Are you making a mile-high flub?


    I’m a sophomore and I’ve been in a long-distance relationship with my high school boyfriend since I got to UM. He goes to school up north. Last year I had a job so I always had the money to fly up and see him. I’m not working this year and I’m kind of tight on cash. Would it be out of line to ask him to split the cost of a flight with me?


    Dear Reader,

    As far as I can tell, there’s nothing good about being in a long-distance relationship. Constantly missing someone is no fun and neither is worrying about what that someone is doing at that Saturday night house party.

    I’m sure you know by now that sustaining a long-distance relationship takes plenty of honesty, trust and communication. With AIM, Skype and cell phones, there’s no shortage of ways to keep in touch, but equally as important is being able to see each other once in a while for some physical contact. I’m not speaking strictly sexually by any means. There’s something to be said for holding hands and cuddling now and then. It’s these small things that make being apart from someone so unbearable.

    I know that love conquers all, love knows no bounds, yadda yadda. In my opinion, no matter how much two people care for one another, it’s near impossible to maintain a relationship without the occasional visit.

    A connection will start to fizzle out if a couple does not make it their business to be an active part of each other’s lives. A romantic relationship requires some romance once in a while, you know? Without face to face contact, you run the risk of just becoming a voice on the other end of the phone.

    As a long-distance relationship veteran, these are lessons you should have already learned. If you and your boyfriend recognize the importance of spending time together (and I hope you do), you should do everything you can to make it happen.
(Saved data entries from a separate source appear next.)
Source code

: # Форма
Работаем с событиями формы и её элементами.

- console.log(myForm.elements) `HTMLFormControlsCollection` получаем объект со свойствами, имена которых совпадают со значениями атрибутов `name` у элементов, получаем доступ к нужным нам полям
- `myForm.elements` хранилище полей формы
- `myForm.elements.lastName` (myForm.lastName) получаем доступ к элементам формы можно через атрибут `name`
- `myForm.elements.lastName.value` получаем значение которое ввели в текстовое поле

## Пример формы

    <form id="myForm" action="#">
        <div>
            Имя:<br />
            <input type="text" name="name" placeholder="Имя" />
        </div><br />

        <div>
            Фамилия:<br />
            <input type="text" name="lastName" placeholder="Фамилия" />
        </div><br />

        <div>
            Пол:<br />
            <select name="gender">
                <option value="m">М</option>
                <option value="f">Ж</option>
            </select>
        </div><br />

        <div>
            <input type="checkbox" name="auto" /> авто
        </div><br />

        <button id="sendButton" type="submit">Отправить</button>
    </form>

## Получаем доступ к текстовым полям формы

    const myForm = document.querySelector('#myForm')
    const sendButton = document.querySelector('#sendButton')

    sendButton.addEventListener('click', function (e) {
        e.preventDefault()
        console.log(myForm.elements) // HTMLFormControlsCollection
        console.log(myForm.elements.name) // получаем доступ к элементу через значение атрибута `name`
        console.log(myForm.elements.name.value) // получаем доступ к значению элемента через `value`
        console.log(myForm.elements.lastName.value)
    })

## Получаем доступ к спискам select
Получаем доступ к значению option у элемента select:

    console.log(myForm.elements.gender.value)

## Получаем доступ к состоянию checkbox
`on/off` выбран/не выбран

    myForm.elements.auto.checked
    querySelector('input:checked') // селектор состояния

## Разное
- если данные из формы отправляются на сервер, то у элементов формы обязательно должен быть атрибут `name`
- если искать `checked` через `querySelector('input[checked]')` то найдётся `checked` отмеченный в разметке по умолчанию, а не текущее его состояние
    I don’t think there’s a reason he’ll find your request outrageous or offensive. You’d be willing to front the money for him, wouldn’t you? Seventy-five or $100 is a small price to pay for some invaluable quality time. Chances are it’s money he’d be spending anyway on movie tickets or dinner during your trip. Limit your expenses during your visits so that money can be put toward spending more time together.

    Best of luck!


    Fact O’ the Day: Despite popular belief, the percentage of all marriages that eventually end in divorce peaked in the United States at around 41 percent around 1980. The number has been declining ever since, standing still at 31 percent in 2002.